Monday, April 03, 2006

Calling it like it is

Mark Steyn thinks the Australians have the right idea, led by Prime Minister John Howard:

If I had to propose a model for Western rhetoric, it would be the Australians. In the days after Sept. 11, the French got all the attention for that Le Monde headline -- "Nous sommes tous Americains" -- "We are all Americans," though they didn't mean it, even then. But John Howard, the Aussie prime minister, put it better and kept his word: "This is no time to be an 80 percent ally."

Marvelous. More recently, the prime minister offered some thoughts on the difference between Muslims and other immigrant groups. "You can't find any equivalent in Italian or Greek or Lebanese or Chinese or Baltic immigration to Australia. There is no equivalent of raving on about jihad," he said, stating the obvious in a way most political leaders can't quite bring themselves to do. "There is really not much point in pretending it doesn't exist."
Steyn concludes:

My worry is that the official platitudes in this new war are the equivalent of the Cold War chit-chat in its 1970s detente phase --when Willy Brandt and Pierre Trudeau and Jimmy Carter pretended the enemy was not what it was. Then came Ronald Reagan: It wasn't just the evil-empire stuff, his jokes were on the money, too. In their own depraved way, the Islamists are a lot goofier than the commies and a few gags wouldn't come amiss.
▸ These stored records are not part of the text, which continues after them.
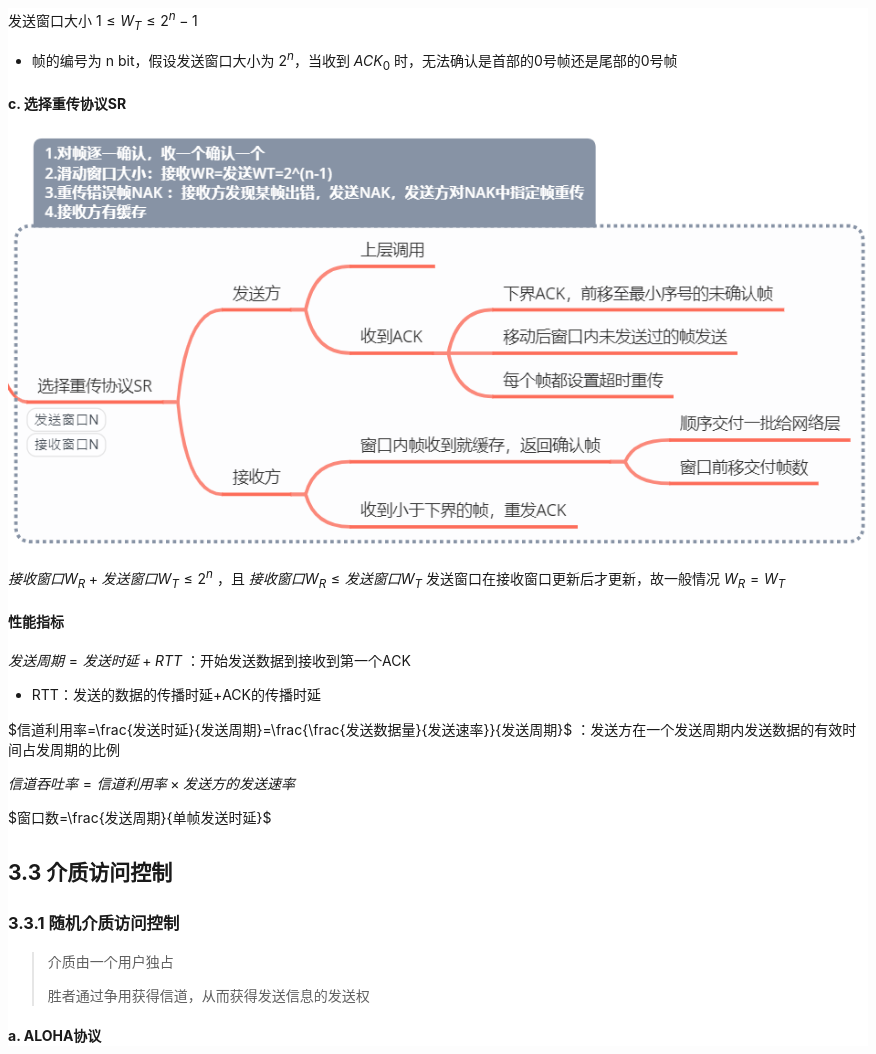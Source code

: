 
发送窗口大小 $1\le W_T \le 2^n-1$

-   帧的编号为 n bit，假设发送窗口大小为 $2^n$，当收到 $ACK_0$ 时，无法确认是首部的0号帧还是尾部的0号帧

#### c. 选择重传协议SR

![image-20220306152242736](3-链路层/image-20220306152242736.png)

$接收窗口W_R+发送窗口W_T\le 2^n$ ，且 $接收窗口W_R\le 发送窗口W_T$ 发送窗口在接收窗口更新后才更新，故一般情况 $W_R=W_T$

#### 性能指标

$发送周期=发送时延+RTT$ ：开始发送数据到接收到第一个ACK

-   RTT：发送的数据的传播时延+ACK的传播时延

$信道利用率=\frac{发送时延}{发送周期}=\frac{\frac{发送数据量}{发送速率}}{发送周期}$ ：发送方在一个发送周期内发送数据的有效时间占发周期的比例

$信道吞吐率=信道利用率\times 发送方的发送速率$

$窗口数=\frac{发送周期}{单帧发送时延}$

## 3.3 介质访问控制

### 3.3.1 随机介质访问控制

>   介质由一个用户独占
>
>   胜者通过争用获得信道，从而获得发送信息的发送权

#### a. ALOHA协议
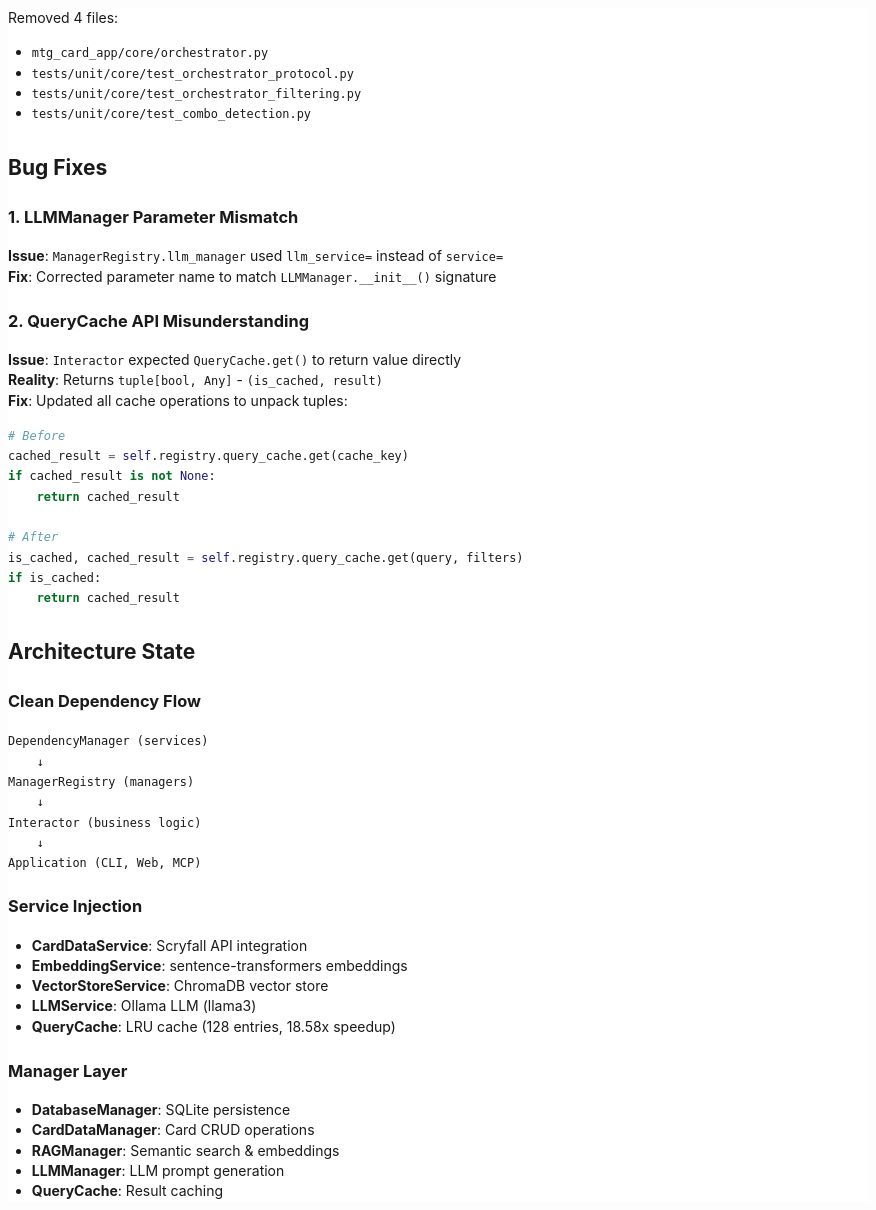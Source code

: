 Removed 4 files:
- `mtg_card_app/core/orchestrator.py`
- `tests/unit/core/test_orchestrator_protocol.py`
- `tests/unit/core/test_orchestrator_filtering.py`
- `tests/unit/core/test_combo_detection.py`

## Bug Fixes

### 1. LLMManager Parameter Mismatch
**Issue**: `ManagerRegistry.llm_manager` used `llm_service=` instead of `service=`  
**Fix**: Corrected parameter name to match `LLMManager.__init__()` signature

### 2. QueryCache API Misunderstanding
**Issue**: `Interactor` expected `QueryCache.get()` to return value directly  
**Reality**: Returns `tuple[bool, Any]` - `(is_cached, result)`  
**Fix**: Updated all cache operations to unpack tuples:
```python
# Before
cached_result = self.registry.query_cache.get(cache_key)
if cached_result is not None:
    return cached_result

# After
is_cached, cached_result = self.registry.query_cache.get(query, filters)
if is_cached:
    return cached_result
```

## Architecture State

### Clean Dependency Flow
```
DependencyManager (services)
    ↓
ManagerRegistry (managers)
    ↓
Interactor (business logic)
    ↓
Application (CLI, Web, MCP)
```

### Service Injection
- **CardDataService**: Scryfall API integration
- **EmbeddingService**: sentence-transformers embeddings
- **VectorStoreService**: ChromaDB vector store
- **LLMService**: Ollama LLM (llama3)
- **QueryCache**: LRU cache (128 entries, 18.58x speedup)

### Manager Layer
- **DatabaseManager**: SQLite persistence
- **CardDataManager**: Card CRUD operations
- **RAGManager**: Semantic search & embeddings
- **LLMManager**: LLM prompt generation
- **QueryCache**: Result caching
If this is a "long war," it needs a rhetoric that can go the distance. And the present line fails that test.
On that note, let me suggest that folks read Peter Schweizer, Reagan's War: The Epic Story of His Forty-Year Struggle and Final Triumph Over Communism. It is not as deep as I might like, but it is a very well-written and broadly researched. Its greatest value is not its rehashing of Reagan's relentless anticommunism and accurate understand of the Soviet system and threat, although that part is very good. Its greatest value is its insight into Soviet plans and actions, based on a variety of Eastern Bloc archival research. While western leaders--including Nixon, Ford, and Carter--engaged in "the Cold War chit-chat in its 1970s detente phase," and appeased the Soviets at every turn (except, in Carter's case, in Afghanistan) the Soviets were doing everything they could to win the Cold War and achieve worldwide communist domination. Even in those late years, they were as bad, worse, than most of us could imagine. Reagan got it.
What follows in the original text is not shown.